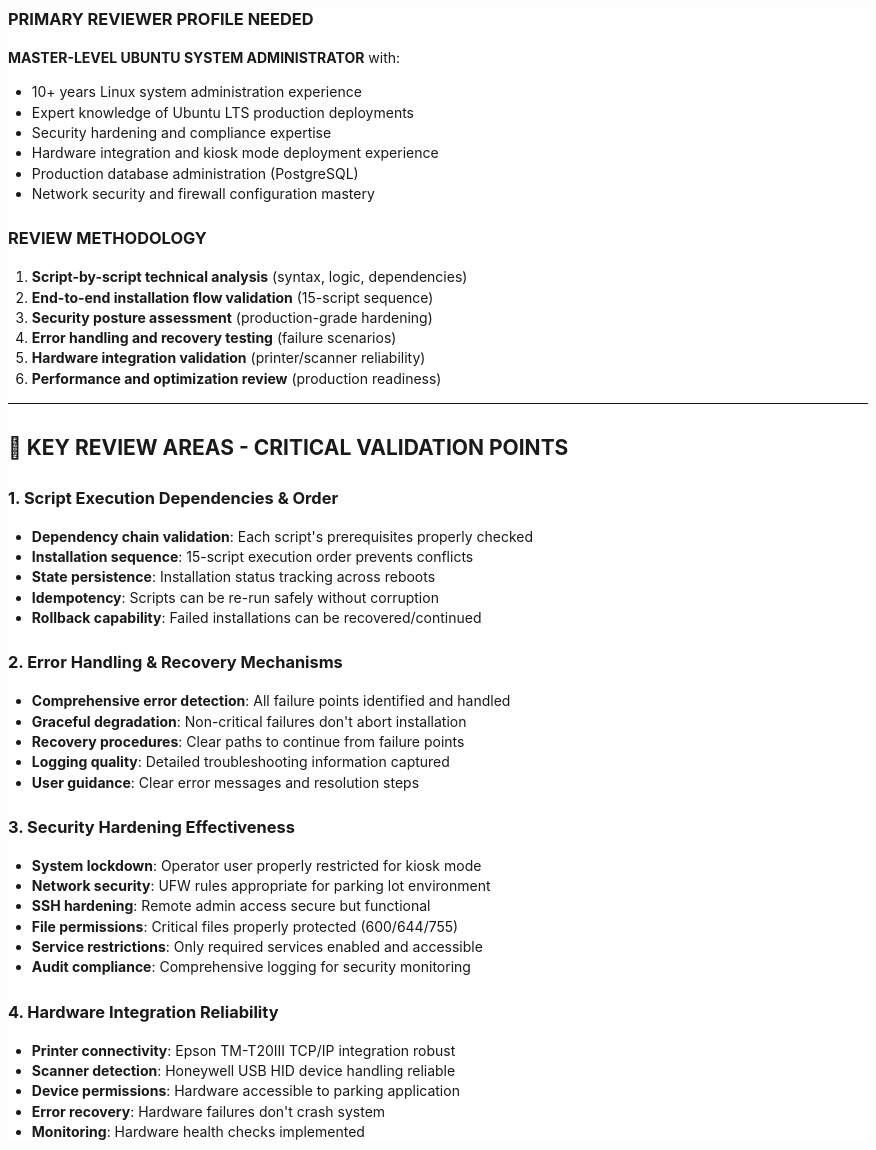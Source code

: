 ### **PRIMARY REVIEWER PROFILE NEEDED**
**MASTER-LEVEL UBUNTU SYSTEM ADMINISTRATOR** with:
- 10+ years Linux system administration experience
- Expert knowledge of Ubuntu LTS production deployments
- Security hardening and compliance expertise
- Hardware integration and kiosk mode deployment experience
- Production database administration (PostgreSQL)
- Network security and firewall configuration mastery

### **REVIEW METHODOLOGY**
1. **Script-by-script technical analysis** (syntax, logic, dependencies)
2. **End-to-end installation flow validation** (15-script sequence)
3. **Security posture assessment** (production-grade hardening)
4. **Error handling and recovery testing** (failure scenarios)
5. **Hardware integration validation** (printer/scanner reliability)
6. **Performance and optimization review** (production readiness)

---

## 🎯 KEY REVIEW AREAS - CRITICAL VALIDATION POINTS

### **1. Script Execution Dependencies & Order**
- **Dependency chain validation**: Each script's prerequisites properly checked
- **Installation sequence**: 15-script execution order prevents conflicts
- **State persistence**: Installation status tracking across reboots
- **Idempotency**: Scripts can be re-run safely without corruption
- **Rollback capability**: Failed installations can be recovered/continued

### **2. Error Handling & Recovery Mechanisms**
- **Comprehensive error detection**: All failure points identified and handled
- **Graceful degradation**: Non-critical failures don't abort installation
- **Recovery procedures**: Clear paths to continue from failure points
- **Logging quality**: Detailed troubleshooting information captured
- **User guidance**: Clear error messages and resolution steps

### **3. Security Hardening Effectiveness**
- **System lockdown**: Operator user properly restricted for kiosk mode
- **Network security**: UFW rules appropriate for parking lot environment
- **SSH hardening**: Remote admin access secure but functional
- **File permissions**: Critical files properly protected (600/644/755)
- **Service restrictions**: Only required services enabled and accessible
- **Audit compliance**: Comprehensive logging for security monitoring

### **4. Hardware Integration Reliability**
- **Printer connectivity**: Epson TM-T20III TCP/IP integration robust
- **Scanner detection**: Honeywell USB HID device handling reliable
- **Device permissions**: Hardware accessible to parking application
- **Error recovery**: Hardware failures don't crash system
- **Monitoring**: Hardware health checks implemented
========================
__Problem to work on__.
The data above are to be repeated word for word, with any pictures left out.

__Response box__.
Source code

: ### **PRIMARY REVIEWER PROFILE NEEDED**
**MASTER-LEVEL UBUNTU SYSTEM ADMINISTRATOR** with:
- 10+ years Linux system administration experience
- Expert knowledge of Ubuntu LTS production deployments
- Security hardening and compliance expertise
- Hardware integration and kiosk mode deployment experience
- Production database administration (PostgreSQL)
- Network security and firewall configuration mastery

### **REVIEW METHODOLOGY**
1. **Script-by-script technical analysis** (syntax, logic, dependencies)
2. **End-to-end installation flow validation** (15-script sequence)
3. **Security posture assessment** (production-grade hardening)
4. **Error handling and recovery testing** (failure scenarios)
5. **Hardware integration validation** (printer/scanner reliability)
6. **Performance and optimization review** (production readiness)

---

## 🎯 KEY REVIEW AREAS - CRITICAL VALIDATION POINTS

### **1. Script Execution Dependencies & Order**
- **Dependency chain validation**: Each script's prerequisites properly checked
- **Installation sequence**: 15-script execution order prevents conflicts
- **State persistence**: Installation status tracking across reboots
- **Idempotency**: Scripts can be re-run safely without corruption
- **Rollback capability**: Failed installations can be recovered/continued

### **2. Error Handling & Recovery Mechanisms**
- **Comprehensive error detection**: All failure points identified and handled
- **Graceful degradation**: Non-critical failures don't abort installation
- **Recovery procedures**: Clear paths to continue from failure points
- **Logging quality**: Detailed troubleshooting information captured
- **User guidance**: Clear error messages and resolution steps

### **3. Security Hardening Effectiveness**
- **System lockdown**: Operator user properly restricted for kiosk mode
- **Network security**: UFW rules appropriate for parking lot environment
- **SSH hardening**: Remote admin access secure but functional
- **File permissions**: Critical files properly protected (600/644/755)
- **Service restrictions**: Only required services enabled and accessible
- **Audit compliance**: Comprehensive logging for security monitoring

### **4. Hardware Integration Reliability**
- **Printer connectivity**: Epson TM-T20III TCP/IP integration robust
- **Scanner detection**: Honeywell USB HID device handling reliable
- **Device permissions**: Hardware accessible to parking application
- **Error recovery**: Hardware failures don't crash system
- **Monitoring**: Hardware health checks implemented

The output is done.